§ **Material for this exercise**
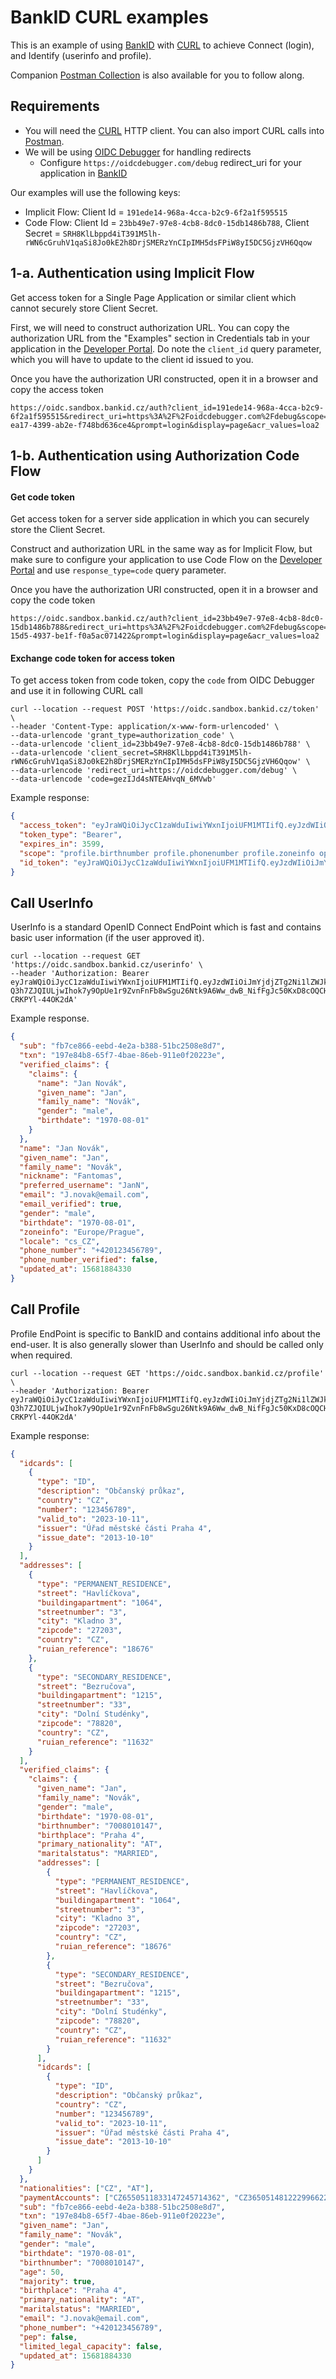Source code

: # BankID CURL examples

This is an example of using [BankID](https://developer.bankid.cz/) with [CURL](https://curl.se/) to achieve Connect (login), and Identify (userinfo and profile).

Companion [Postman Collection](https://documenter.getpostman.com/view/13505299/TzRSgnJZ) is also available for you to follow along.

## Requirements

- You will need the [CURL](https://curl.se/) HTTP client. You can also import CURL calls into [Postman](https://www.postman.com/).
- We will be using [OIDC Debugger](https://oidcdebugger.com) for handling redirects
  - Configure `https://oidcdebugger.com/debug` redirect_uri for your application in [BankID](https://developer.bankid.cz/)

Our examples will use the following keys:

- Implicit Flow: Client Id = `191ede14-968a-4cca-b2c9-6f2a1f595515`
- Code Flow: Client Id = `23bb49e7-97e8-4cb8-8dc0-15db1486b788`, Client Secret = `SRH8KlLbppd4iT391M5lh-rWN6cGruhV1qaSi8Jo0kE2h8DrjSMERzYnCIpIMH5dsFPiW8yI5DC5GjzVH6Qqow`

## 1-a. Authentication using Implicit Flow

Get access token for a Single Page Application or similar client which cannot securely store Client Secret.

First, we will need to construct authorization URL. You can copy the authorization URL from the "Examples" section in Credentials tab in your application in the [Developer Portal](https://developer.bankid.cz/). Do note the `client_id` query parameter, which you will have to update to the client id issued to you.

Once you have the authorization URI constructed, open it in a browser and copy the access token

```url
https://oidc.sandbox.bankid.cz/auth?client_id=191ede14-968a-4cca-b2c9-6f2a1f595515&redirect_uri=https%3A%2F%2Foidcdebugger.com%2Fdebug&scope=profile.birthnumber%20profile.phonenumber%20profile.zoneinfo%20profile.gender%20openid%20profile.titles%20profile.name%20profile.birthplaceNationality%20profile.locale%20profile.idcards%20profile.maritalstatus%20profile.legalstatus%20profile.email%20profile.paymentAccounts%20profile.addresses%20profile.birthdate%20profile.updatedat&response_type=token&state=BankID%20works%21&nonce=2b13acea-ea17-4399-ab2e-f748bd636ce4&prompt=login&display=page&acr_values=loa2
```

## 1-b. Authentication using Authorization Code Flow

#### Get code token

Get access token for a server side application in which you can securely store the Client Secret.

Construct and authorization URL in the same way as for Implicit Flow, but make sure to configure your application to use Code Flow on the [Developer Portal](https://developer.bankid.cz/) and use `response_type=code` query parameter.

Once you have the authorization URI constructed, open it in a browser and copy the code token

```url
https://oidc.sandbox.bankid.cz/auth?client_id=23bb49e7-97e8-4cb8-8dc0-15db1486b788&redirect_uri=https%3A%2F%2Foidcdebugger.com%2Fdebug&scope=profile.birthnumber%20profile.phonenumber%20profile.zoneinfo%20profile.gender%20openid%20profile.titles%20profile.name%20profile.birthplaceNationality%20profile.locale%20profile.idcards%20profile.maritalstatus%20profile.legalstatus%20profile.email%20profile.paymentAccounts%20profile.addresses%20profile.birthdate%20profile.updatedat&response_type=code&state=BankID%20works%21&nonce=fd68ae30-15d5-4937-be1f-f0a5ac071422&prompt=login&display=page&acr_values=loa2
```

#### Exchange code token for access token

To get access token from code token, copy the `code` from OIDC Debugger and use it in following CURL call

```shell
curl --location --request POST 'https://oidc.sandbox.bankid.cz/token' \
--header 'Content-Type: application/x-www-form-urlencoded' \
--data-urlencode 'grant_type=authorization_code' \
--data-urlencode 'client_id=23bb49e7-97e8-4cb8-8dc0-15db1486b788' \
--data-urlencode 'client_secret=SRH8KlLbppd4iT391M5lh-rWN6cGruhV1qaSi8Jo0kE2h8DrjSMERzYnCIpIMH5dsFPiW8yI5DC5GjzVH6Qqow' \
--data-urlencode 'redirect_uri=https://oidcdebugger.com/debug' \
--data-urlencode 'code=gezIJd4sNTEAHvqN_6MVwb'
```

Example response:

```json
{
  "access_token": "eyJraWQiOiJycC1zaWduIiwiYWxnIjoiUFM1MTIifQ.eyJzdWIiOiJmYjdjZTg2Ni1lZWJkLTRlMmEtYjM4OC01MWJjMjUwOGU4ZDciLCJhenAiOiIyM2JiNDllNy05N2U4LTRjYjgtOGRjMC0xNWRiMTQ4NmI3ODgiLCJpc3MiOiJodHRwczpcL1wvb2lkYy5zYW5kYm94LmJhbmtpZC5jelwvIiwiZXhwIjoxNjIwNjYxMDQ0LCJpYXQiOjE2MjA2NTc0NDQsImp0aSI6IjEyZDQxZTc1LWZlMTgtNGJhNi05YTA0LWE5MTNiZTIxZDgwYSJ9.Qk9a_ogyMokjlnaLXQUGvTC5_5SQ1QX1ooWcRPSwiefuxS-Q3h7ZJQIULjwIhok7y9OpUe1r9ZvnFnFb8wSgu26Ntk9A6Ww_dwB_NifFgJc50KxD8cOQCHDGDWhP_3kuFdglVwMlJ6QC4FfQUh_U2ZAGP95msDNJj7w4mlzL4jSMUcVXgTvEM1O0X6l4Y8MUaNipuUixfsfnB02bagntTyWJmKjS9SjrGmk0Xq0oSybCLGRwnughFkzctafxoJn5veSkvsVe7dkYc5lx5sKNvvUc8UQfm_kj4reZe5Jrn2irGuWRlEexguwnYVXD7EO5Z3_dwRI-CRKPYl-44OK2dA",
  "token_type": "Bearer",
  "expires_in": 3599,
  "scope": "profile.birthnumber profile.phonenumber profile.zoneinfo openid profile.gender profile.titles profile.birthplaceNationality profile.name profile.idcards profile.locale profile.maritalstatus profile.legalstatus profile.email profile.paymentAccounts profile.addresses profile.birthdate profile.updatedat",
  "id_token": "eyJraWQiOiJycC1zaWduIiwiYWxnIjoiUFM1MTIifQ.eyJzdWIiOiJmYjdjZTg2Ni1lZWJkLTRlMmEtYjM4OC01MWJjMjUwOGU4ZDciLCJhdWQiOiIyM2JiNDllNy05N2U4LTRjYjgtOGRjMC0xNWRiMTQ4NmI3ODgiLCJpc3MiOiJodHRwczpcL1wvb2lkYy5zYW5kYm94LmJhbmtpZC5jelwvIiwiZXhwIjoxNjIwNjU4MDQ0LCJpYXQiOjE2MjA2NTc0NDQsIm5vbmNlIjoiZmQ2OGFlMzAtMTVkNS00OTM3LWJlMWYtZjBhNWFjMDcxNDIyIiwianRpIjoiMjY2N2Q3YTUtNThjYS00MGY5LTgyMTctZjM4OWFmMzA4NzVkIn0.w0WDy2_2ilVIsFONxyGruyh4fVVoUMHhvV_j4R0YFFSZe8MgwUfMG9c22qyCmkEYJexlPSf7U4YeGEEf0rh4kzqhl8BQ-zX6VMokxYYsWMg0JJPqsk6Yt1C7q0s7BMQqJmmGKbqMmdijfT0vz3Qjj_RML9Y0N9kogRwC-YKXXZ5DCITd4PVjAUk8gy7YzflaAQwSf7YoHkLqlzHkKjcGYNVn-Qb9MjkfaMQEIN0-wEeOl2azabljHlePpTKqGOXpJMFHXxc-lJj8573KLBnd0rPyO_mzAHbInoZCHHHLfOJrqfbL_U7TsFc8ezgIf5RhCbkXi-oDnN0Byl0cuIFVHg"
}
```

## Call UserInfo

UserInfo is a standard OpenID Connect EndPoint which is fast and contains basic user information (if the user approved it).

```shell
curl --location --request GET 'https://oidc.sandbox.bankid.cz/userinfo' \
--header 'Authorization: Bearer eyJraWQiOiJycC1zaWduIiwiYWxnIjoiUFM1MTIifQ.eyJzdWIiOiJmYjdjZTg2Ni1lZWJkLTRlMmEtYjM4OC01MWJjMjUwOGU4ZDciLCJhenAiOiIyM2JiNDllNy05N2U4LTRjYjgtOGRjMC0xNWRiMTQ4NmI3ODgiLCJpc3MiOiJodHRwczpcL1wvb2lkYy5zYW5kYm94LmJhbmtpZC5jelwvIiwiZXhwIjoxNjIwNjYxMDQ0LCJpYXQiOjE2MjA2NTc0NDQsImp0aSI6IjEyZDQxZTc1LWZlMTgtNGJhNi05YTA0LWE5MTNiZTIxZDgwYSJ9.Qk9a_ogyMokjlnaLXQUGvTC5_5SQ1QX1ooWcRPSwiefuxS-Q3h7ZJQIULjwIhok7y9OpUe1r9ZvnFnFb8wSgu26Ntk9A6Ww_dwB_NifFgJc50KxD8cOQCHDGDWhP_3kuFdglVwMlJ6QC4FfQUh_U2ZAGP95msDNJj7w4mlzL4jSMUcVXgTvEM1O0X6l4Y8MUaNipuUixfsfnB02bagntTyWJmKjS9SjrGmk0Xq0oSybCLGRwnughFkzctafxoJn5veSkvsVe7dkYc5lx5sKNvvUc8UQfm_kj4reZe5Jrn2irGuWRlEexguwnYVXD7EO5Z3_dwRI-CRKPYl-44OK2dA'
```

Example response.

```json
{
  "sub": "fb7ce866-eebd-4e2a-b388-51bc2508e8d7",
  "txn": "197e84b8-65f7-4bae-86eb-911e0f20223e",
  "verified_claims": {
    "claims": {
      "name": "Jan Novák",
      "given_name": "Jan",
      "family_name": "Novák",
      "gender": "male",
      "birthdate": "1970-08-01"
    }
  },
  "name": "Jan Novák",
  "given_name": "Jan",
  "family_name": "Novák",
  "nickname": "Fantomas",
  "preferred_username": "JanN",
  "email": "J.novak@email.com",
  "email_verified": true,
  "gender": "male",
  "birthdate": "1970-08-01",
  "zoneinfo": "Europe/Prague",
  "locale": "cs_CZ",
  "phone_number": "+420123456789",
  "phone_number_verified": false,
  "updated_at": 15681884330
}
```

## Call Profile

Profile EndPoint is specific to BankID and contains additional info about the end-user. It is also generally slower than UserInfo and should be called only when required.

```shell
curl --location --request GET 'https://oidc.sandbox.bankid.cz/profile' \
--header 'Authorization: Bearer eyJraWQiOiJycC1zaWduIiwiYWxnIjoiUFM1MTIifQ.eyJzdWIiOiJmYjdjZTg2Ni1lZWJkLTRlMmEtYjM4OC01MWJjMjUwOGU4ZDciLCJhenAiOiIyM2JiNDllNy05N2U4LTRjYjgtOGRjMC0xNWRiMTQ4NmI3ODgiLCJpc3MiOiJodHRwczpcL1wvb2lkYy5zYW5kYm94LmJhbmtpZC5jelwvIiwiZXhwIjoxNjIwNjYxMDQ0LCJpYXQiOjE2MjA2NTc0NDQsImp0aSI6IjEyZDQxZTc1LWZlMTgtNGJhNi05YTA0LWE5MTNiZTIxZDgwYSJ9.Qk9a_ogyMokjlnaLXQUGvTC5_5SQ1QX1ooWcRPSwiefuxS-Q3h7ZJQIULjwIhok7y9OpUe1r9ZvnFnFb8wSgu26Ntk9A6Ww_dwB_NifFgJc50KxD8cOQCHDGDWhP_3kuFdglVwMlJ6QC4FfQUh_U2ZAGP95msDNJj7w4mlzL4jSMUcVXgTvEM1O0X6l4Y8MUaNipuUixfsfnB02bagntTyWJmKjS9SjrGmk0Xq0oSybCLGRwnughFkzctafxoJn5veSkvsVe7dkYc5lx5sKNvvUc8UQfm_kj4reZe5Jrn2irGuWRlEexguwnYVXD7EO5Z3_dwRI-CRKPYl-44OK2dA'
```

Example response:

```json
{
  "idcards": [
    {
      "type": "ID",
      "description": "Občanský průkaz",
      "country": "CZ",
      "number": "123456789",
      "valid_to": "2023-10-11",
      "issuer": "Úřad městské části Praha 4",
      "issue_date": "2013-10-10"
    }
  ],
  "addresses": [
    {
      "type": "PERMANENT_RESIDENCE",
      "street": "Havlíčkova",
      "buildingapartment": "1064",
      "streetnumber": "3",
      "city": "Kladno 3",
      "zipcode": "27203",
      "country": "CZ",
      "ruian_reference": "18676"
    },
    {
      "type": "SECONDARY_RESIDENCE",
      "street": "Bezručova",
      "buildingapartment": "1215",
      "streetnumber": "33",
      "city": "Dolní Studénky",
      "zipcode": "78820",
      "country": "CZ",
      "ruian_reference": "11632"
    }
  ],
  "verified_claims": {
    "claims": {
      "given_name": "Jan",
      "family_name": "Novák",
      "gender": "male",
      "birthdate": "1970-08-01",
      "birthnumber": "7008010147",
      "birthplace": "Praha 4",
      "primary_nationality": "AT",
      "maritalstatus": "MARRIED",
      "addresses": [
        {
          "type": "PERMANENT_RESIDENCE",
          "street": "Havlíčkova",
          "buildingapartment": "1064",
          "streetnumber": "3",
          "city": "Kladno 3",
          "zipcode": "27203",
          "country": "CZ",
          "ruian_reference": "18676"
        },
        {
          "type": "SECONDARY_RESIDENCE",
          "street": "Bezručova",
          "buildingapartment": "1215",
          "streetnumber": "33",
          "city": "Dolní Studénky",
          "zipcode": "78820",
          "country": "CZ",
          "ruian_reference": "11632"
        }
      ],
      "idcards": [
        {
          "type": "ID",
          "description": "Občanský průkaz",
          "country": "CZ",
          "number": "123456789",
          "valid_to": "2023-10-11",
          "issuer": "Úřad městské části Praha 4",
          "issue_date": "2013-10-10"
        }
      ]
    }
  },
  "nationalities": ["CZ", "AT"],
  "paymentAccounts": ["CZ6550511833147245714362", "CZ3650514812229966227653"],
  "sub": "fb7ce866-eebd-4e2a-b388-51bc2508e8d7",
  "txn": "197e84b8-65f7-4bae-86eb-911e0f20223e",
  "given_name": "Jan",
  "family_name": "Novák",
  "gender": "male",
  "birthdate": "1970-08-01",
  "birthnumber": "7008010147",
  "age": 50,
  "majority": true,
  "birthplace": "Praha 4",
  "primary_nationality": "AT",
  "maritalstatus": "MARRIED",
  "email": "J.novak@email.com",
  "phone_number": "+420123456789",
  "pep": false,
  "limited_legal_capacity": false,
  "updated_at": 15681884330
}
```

§ **Exercise instructions**
All lines from the start of the entries above through the line containing "## Requirements" are to be given again exactly; the pictures are not.

§ **Solution to the exercise**
Source code

: # BankID CURL examples

This is an example of using [BankID](https://developer.bankid.cz/) with [CURL](https://curl.se/) to achieve Connect (login), and Identify (userinfo and profile).

Companion [Postman Collection](https://documenter.getpostman.com/view/13505299/TzRSgnJZ) is also available for you to follow along.

## Requirements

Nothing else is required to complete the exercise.